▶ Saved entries
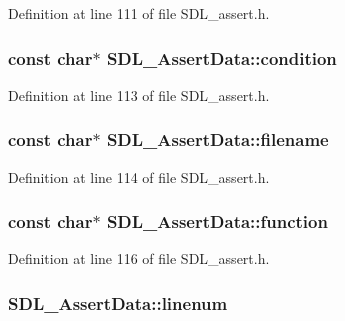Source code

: Definition at line 111 of file S\-D\-L\-\_\-assert.\-h.

\hypertarget{struct_s_d_l___assert_data_aec6d372462fa8c94a9d04c1168cd38c9}{
\subsubsection[{condition}]{\setlength{\rightskip}{0pt plus 5cm}const char$\ast$ S\-D\-L\-\_\-\-Assert\-Data\-::condition}}\label{struct_s_d_l___assert_data_aec6d372462fa8c94a9d04c1168cd38c9}


Definition at line 113 of file S\-D\-L\-\_\-assert.\-h.

\hypertarget{struct_s_d_l___assert_data_acf27f593e6a436386d2cbcf826cf1ef7}{
\subsubsection[{filename}]{\setlength{\rightskip}{0pt plus 5cm}const char$\ast$ S\-D\-L\-\_\-\-Assert\-Data\-::filename}}\label{struct_s_d_l___assert_data_acf27f593e6a436386d2cbcf826cf1ef7}


Definition at line 114 of file S\-D\-L\-\_\-assert.\-h.

\hypertarget{struct_s_d_l___assert_data_a4913c57d4affb813feea82fc5f48a25c}{
\subsubsection[{function}]{\setlength{\rightskip}{0pt plus 5cm}const char$\ast$ S\-D\-L\-\_\-\-Assert\-Data\-::function}}\label{struct_s_d_l___assert_data_a4913c57d4affb813feea82fc5f48a25c}


Definition at line 116 of file S\-D\-L\-\_\-assert.\-h.

\hypertarget{struct_s_d_l___assert_data_ad026d8573970d2402230d5fa3c550b0f}{
\subsubsection[{linenum}]{ S\-D\-L\-\_\-\-Assert\-Data\-::linenum}}\label{struct_s_d_l___assert_data_ad026d8573970d2402230d5fa3c550b0f}


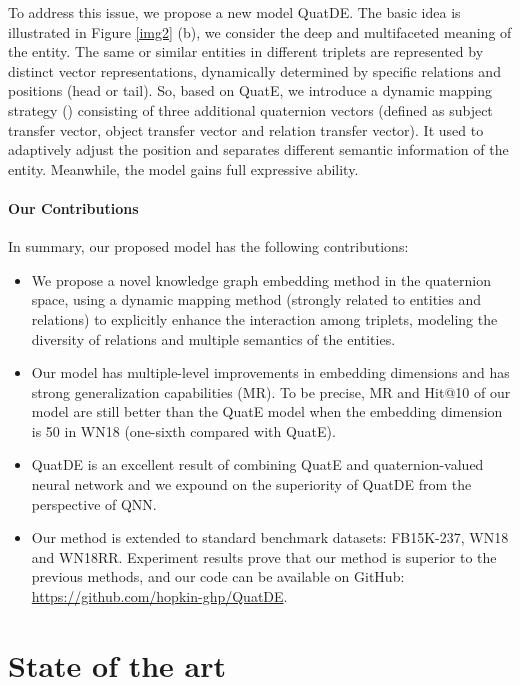 \documentclass[letterpaper]{article} \usepackage{aaai20}  \usepackage{times}  \usepackage{helvet} \usepackage{courier}  \usepackage[hyphens]{url}  \usepackage{graphicx} \usepackage{lineno,hyperref,amsmath,amssymb}
\begin{document}
To address this issue, we propose a new model QuatDE. The basic idea is illustrated in Figure \ref{img2} (b), we consider the deep and multifaceted meaning of the entity. The same or similar entities in different triplets are represented by distinct vector representations, dynamically determined by specific relations and positions (head or tail). So, based on QuatE, we introduce a dynamic mapping strategy () consisting of three additional quaternion vectors (defined as subject transfer vector, object transfer vector and relation transfer vector). It used to adaptively adjust the position and separates different semantic information of the entity. Meanwhile, the model gains full expressive ability.

\paragraph{ \textbf{Our Contributions}}In summary, our proposed model has the following contributions:

\begin{itemize}

\item We propose a novel knowledge graph embedding method in the quaternion space, using a dynamic mapping method (strongly related to entities and relations) to explicitly enhance the interaction among triplets, modeling the diversity of relations and multiple semantics of the entities.
\item Our model has multiple-level improvements in embedding dimensions and has strong generalization capabilities (MR). To be precise, MR and Hit@10 of our model are still better than the QuatE model when the embedding dimension is 50 in WN18 (one-sixth compared with QuatE).
\item QuatDE is an excellent result of combining QuatE and quaternion-valued neural network and we expound on the superiority of QuatDE from the perspective of QNN.
\item Our method is extended to standard benchmark datasets: FB15K-237, WN18 and WN18RR. Experiment results prove that our method is superior to the previous methods, and our code can be available on GitHub: \url{https://github.com/hopkin-ghp/QuatDE}.

\end{itemize}

\section{State of the art}
\end{document}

▶ Task instructions
What is needed is an exact copy of all the entries above, minus the pictures.

▶ Your solution
Source code

: Definition at line 111 of file S\-D\-L\-\_\-assert.\-h.

\hypertarget{struct_s_d_l___assert_data_aec6d372462fa8c94a9d04c1168cd38c9}{
\subsubsection[{condition}]{\setlength{\rightskip}{0pt plus 5cm}const char$\ast$ S\-D\-L\-\_\-\-Assert\-Data\-::condition}}\label{struct_s_d_l___assert_data_aec6d372462fa8c94a9d04c1168cd38c9}


Definition at line 113 of file S\-D\-L\-\_\-assert.\-h.

\hypertarget{struct_s_d_l___assert_data_acf27f593e6a436386d2cbcf826cf1ef7}{
\subsubsection[{filename}]{\setlength{\rightskip}{0pt plus 5cm}const char$\ast$ S\-D\-L\-\_\-\-Assert\-Data\-::filename}}\label{struct_s_d_l___assert_data_acf27f593e6a436386d2cbcf826cf1ef7}


Definition at line 114 of file S\-D\-L\-\_\-assert.\-h.

\hypertarget{struct_s_d_l___assert_data_a4913c57d4affb813feea82fc5f48a25c}{
\subsubsection[{function}]{\setlength{\rightskip}{0pt plus 5cm}const char$\ast$ S\-D\-L\-\_\-\-Assert\-Data\-::function}}\label{struct_s_d_l___assert_data_a4913c57d4affb813feea82fc5f48a25c}


Definition at line 116 of file S\-D\-L\-\_\-assert.\-h.

\hypertarget{struct_s_d_l___assert_data_ad026d8573970d2402230d5fa3c550b0f}{
\subsubsection[{linenum}]{ S\-D\-L\-\_\-\-Assert\-Data\-::linenum}}\label{struct_s_d_l___assert_data_ad026d8573970d2402230d5fa3c550b0f}


 \documentclass[letterpaper]{article} \usepackage{aaai20}  \usepackage{times}  \usepackage{helvet} \usepackage{courier}  \usepackage[hyphens]{url}  \usepackage{graphicx} \usepackage{lineno,hyperref,amsmath,amssymb}
\begin{document}
To address this issue, we propose a new model QuatDE. The basic idea is illustrated in Figure \ref{img2} (b), we consider the deep and multifaceted meaning of the entity. The same or similar entities in different triplets are represented by distinct vector representations, dynamically determined by specific relations and positions (head or tail). So, based on QuatE, we introduce a dynamic mapping strategy () consisting of three additional quaternion vectors (defined as subject transfer vector, object transfer vector and relation transfer vector). It used to adaptively adjust the position and separates different semantic information of the entity. Meanwhile, the model gains full expressive ability.

\paragraph{ \textbf{Our Contributions}}In summary, our proposed model has the following contributions:

\begin{itemize}

\item We propose a novel knowledge graph embedding method in the quaternion space, using a dynamic mapping method (strongly related to entities and relations) to explicitly enhance the interaction among triplets, modeling the diversity of relations and multiple semantics of the entities.
\item Our model has multiple-level improvements in embedding dimensions and has strong generalization capabilities (MR). To be precise, MR and Hit@10 of our model are still better than the QuatE model when the embedding dimension is 50 in WN18 (one-sixth compared with QuatE).
\item QuatDE is an excellent result of combining QuatE and quaternion-valued neural network and we expound on the superiority of QuatDE from the perspective of QNN.
\item Our method is extended to standard benchmark datasets: FB15K-237, WN18 and WN18RR. Experiment results prove that our method is superior to the previous methods, and our code can be available on GitHub: \url{https://github.com/hopkin-ghp/QuatDE}.

\end{itemize}

\section{State of the art}
\end{document}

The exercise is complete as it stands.